**Task item**
Note each line of the listing that contains the string "Gālib", and copy it.

**Dataset content**

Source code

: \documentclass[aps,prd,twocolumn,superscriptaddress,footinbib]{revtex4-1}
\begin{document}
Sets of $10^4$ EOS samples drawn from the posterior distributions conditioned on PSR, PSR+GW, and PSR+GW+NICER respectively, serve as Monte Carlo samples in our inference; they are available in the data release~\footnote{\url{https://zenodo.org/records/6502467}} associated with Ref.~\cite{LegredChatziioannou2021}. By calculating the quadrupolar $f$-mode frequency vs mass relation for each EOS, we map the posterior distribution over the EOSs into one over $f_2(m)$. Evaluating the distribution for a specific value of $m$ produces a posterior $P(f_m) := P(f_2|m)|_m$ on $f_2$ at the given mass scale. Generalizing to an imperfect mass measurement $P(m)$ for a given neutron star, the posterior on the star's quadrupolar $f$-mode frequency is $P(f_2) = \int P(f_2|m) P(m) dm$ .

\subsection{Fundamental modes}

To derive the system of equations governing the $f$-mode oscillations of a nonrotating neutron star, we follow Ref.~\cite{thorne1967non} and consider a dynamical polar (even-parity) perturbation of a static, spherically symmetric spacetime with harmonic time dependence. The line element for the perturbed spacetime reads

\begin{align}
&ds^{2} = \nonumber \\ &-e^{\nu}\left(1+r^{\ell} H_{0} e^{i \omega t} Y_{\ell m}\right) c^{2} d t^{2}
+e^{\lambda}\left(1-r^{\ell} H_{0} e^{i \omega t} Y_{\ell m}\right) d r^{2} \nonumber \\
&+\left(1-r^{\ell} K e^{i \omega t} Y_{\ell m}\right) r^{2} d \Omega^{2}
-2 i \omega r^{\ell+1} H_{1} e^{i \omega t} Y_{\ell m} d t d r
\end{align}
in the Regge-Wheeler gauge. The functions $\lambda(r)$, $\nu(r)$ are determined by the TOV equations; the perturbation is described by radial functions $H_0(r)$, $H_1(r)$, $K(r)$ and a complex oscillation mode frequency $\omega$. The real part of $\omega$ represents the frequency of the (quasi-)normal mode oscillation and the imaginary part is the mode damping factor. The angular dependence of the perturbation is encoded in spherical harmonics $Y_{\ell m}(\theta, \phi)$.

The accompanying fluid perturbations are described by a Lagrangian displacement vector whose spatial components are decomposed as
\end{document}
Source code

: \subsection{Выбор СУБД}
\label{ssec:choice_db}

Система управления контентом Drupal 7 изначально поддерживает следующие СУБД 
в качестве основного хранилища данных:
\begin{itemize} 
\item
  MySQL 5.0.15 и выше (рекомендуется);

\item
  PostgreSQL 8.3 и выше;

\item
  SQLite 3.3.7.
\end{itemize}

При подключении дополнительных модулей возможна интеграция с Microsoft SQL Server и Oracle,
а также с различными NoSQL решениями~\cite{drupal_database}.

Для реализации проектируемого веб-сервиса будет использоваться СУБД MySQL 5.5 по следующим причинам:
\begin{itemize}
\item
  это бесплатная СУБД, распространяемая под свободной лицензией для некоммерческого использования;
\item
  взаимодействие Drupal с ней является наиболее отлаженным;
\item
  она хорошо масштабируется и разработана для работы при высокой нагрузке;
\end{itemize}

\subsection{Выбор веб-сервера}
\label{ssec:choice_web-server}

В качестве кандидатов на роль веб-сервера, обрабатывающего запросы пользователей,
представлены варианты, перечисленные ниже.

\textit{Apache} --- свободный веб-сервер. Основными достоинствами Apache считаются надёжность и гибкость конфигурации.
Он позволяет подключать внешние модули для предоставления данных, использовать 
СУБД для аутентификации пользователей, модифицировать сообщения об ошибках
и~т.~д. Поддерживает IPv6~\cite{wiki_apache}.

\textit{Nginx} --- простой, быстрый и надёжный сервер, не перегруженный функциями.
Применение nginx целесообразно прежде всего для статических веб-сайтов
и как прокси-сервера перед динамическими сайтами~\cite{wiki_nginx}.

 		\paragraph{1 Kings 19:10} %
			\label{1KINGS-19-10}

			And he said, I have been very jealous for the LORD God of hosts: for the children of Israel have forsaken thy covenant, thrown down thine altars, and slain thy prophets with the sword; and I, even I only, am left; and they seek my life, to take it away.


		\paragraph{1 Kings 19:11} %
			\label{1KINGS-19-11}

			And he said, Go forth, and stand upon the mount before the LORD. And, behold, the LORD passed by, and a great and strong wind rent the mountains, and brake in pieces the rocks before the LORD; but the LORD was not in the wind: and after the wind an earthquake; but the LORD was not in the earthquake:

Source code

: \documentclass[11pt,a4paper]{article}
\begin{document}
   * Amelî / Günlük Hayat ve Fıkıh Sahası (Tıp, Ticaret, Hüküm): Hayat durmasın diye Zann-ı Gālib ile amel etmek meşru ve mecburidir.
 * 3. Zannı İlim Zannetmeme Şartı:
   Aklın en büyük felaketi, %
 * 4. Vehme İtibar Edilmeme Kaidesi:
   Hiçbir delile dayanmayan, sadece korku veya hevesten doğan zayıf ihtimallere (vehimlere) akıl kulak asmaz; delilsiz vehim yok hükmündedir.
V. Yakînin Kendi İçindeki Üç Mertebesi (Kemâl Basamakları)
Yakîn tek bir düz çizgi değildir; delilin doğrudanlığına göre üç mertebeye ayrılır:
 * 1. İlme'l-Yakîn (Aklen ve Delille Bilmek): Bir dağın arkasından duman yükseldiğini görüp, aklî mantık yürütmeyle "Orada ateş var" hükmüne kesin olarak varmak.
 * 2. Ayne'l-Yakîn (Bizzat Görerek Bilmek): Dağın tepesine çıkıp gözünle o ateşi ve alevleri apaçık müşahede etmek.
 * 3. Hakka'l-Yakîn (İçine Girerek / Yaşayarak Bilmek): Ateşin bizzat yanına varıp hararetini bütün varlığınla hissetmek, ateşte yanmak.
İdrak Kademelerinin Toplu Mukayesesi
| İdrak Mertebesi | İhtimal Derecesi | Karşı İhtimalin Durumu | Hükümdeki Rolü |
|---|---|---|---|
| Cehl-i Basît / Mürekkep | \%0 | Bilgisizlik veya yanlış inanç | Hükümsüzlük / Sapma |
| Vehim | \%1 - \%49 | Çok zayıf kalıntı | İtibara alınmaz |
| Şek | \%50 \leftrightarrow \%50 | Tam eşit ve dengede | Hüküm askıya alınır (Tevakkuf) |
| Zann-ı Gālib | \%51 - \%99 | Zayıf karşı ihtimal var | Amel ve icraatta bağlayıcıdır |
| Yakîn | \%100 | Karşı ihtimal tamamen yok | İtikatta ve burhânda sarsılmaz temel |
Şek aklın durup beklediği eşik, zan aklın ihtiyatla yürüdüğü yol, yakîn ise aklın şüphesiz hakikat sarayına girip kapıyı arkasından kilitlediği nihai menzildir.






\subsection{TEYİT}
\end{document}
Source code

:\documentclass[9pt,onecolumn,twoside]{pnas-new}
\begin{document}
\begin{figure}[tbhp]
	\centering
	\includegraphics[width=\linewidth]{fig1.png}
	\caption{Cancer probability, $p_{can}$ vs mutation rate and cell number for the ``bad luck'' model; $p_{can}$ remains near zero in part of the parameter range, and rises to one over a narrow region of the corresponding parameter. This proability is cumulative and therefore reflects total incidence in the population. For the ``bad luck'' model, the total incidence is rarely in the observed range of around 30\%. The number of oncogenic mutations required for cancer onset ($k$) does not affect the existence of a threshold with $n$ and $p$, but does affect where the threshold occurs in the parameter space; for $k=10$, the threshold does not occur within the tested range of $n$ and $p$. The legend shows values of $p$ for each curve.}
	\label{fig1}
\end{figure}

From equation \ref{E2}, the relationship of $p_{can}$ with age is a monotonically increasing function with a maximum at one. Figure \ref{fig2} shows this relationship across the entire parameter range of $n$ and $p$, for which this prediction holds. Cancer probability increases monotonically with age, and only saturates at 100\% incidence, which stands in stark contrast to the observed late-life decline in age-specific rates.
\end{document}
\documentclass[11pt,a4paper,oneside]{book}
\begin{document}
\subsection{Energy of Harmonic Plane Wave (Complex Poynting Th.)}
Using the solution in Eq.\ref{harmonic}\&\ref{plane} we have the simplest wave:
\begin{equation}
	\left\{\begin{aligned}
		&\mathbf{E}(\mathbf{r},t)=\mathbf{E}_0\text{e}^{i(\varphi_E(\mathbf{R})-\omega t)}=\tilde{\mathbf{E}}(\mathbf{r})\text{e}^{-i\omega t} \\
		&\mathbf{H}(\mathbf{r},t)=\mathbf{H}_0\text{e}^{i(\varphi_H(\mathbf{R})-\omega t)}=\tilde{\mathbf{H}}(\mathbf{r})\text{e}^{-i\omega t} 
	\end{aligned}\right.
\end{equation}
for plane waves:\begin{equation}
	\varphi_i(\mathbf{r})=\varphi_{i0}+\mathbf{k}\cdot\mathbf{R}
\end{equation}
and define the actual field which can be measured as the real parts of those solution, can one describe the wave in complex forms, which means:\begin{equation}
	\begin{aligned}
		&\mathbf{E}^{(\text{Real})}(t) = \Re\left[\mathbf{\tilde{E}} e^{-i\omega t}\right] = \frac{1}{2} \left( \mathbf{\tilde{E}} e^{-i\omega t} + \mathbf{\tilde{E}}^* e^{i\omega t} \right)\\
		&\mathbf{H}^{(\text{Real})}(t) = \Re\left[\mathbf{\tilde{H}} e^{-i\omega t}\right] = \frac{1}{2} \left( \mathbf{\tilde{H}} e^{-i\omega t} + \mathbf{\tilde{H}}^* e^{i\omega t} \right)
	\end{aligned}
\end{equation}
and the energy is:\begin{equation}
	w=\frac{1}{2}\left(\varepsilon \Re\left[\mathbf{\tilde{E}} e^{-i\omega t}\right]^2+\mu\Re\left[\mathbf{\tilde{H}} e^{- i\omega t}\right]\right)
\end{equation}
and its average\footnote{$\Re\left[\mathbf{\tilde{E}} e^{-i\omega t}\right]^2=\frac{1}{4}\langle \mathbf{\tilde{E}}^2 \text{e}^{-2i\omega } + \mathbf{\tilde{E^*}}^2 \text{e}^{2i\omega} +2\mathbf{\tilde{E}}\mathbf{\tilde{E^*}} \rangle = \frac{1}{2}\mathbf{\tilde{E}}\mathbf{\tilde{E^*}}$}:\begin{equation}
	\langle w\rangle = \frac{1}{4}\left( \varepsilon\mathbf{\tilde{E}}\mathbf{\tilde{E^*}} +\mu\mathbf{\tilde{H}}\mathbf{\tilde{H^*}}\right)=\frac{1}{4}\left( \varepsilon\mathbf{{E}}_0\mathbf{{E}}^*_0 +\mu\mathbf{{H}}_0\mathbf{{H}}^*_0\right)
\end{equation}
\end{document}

**Written solution**
   * Amelî / Günlük Hayat ve Fıkıh Sahası (Tıp, Ticaret, Hüküm): Hayat durmasın diye Zann-ı Gālib ile amel etmek meşru ve mecburidir.
| Zann-ı Gālib | \%51 - \%99 | Zayıf karşı ihtimal var | Amel ve icraatta bağlayıcıdır |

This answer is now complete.